In Velten ist der Bahnübergang in der Rosa-Luxemburg-Straße betroffen. Dort sind bislang nur Regionalzüge unterwegs. Wenn dort die S-Bahn irgendwann in den 2030ern hinzukommt, steigt auch dort die Zahl der Schrankenschließungen. In der Stadtverwaltung sieht man darin aber kaum ein Problem.
„Am Bahnübergang Rosa-Luxemburg-Straße kann sich zur Hauptverkehrszeit etwas Stau entwickeln, aber von einem Brennpunkt können wir hier nicht sprechen“, sagt Susanne Zamecki, die Sprecherin der Verwaltung in Velten. „Fährt Mitte der 30er-Jahre die S-Bahn, wird die Schranke öfter unten sein als heute, in jedem Fall alle 20 Minuten.“ Wobei die S-Bahn in beiden Richtungen alle 20 Minuten fahren würde.
„Inwiefern sich das auf die Verkehrsströme auswirkt und wie die Stadt das lösen kann, wird Teil des Verkehrsgutachtens, das in einem weiteren Schritt und noch vor der weiteren Entwicklung des Gebietes Nauener Straße beauftragt wird“, so Susanne Zamecki weiter. Gespräche mit der Bahn gebe es dazu bislang nicht.

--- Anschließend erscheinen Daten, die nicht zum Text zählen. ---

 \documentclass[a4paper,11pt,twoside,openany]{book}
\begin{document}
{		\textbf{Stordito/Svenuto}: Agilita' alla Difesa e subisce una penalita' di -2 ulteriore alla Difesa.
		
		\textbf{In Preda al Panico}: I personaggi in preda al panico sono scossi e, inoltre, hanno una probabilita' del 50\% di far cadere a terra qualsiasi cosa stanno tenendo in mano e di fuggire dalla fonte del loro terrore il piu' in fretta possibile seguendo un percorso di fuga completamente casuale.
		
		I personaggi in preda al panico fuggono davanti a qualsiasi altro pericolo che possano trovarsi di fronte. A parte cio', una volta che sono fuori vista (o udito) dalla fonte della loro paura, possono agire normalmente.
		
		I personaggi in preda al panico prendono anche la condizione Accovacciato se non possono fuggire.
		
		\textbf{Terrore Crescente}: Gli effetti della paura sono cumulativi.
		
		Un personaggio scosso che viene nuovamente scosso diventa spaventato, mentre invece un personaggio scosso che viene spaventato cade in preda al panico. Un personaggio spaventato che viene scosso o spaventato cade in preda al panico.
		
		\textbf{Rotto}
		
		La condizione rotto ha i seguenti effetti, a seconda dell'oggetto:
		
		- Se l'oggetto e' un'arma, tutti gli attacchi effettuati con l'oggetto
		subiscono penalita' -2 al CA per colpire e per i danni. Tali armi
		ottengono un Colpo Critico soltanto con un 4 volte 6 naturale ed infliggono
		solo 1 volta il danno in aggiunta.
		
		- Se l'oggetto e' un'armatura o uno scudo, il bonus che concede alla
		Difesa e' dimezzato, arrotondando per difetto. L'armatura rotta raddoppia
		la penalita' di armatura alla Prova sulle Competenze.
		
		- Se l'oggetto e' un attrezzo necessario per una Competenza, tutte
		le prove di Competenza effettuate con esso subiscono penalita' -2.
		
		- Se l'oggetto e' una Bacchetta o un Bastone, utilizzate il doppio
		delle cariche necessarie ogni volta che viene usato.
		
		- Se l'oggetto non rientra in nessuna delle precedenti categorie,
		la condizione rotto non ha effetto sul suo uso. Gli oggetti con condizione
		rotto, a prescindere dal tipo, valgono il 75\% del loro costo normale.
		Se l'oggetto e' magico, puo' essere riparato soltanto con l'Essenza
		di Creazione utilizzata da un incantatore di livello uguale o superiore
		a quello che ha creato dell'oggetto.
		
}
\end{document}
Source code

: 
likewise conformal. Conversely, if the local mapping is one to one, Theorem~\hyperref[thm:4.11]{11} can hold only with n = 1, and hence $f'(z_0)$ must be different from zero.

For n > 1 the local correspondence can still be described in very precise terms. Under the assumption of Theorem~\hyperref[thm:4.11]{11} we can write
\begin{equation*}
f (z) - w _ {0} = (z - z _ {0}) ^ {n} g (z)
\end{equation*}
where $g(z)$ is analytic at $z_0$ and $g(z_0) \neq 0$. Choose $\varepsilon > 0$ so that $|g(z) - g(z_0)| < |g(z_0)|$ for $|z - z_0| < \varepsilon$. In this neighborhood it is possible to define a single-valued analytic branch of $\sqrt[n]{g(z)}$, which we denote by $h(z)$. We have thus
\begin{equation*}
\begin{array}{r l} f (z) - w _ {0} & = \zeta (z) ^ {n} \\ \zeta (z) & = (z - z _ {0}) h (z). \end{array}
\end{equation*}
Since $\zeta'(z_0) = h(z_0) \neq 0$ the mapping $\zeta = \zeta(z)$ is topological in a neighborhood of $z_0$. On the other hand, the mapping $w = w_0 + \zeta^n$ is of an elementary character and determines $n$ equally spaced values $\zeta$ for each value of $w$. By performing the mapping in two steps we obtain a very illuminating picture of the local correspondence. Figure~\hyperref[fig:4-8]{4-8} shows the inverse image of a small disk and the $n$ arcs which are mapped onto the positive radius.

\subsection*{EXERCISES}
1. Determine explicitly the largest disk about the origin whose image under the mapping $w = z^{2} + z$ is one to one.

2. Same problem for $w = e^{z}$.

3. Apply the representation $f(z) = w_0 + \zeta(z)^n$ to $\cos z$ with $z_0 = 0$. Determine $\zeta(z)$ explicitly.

Wenn sich die Schranken in der Gorkistraße in Berlin-Tegel schließen, kann es auch schon mal länger dauern. Gerade im Kreuzungsbereich zur Buddestraße bilden sich während der Schließzeiten schon mal längere Staus. Wenn die S-Bahn auch dort alle zehn Minuten fahren soll, dann könnte sich die Lage verschärfen.
Im Bezirksamt Reinickendorf von Berlin ist das allerdings derzeit noch kein Thema. „Die Verantwortung für einen möglichen Umbau des Bahnübergangs an der Gorkistraße liegt bei der Deutschen Bahn AG“, teilte ein Sprecher mit.
„Sobald die DB eine Ausführungsplanung vorgelegt hat, wird dieser mit dem Fachbereich Straßen abgestimmt.“ Dem Bezirksamt Reinickendorf sei derzeit nicht bekannt, ob die DB bereits mit Planungen begonnen hat.

„Mit dem Thema Bahnübergänge beschäftigen wir uns in vielen i2030-Teilprojekten“, sagt Elke Krokowski, die Sprecherin des VBB, Verkehrsverbund Berlin-Brandenburg GmbH. „Die länderseitig beauftragten Planungen, die durch gebundene Planungsbüros der DB InfraGO AG durchgeführt werden, sollen diese Fragen klären.“

Bei den geplanten Taktverdichtungen auf den Strecken werde innerhalb der Vorplanung auch für den geplanten Zehn-Minuten-Takt der S1 nach Oranienburg, der S25 nach Hennigsdorf und der S-Bahnverlängerung nach Velten untersucht, wie sich die zusätzlichen Schienenangebote auf die weiteren Verkehre – unter anderen auch Rettungsdienstfahrzeuge – auswirken.
„Bahnübergänge müssen aufgrund eines Schienenausbaus nicht zwangsläufig beseitigt werden“, so Elke Krokowski weiter. „Es handelt sich jeweils um Einzelfallentscheidungen auf Grundlage der verkehrlichen und betrieblichen Konzepte.“

Mit den Ergebnissen zum Beispiel aus Verkehrszählungen würden individuelle Lösungen zwischen den i2030-Partnern und den Kommunen erarbeitet.

„Im Falle, dass die Einflüsse zu groß sind und keine sinnvollen Umfahrungsmöglichkeiten existieren, muss der Ersatz von Bahnübergängen durch höhenfreie Lösungen, zum Beispiel Brücke oder Unterführung, besprochen und die Finanzierung geklärt werden“, so die Sprecherin.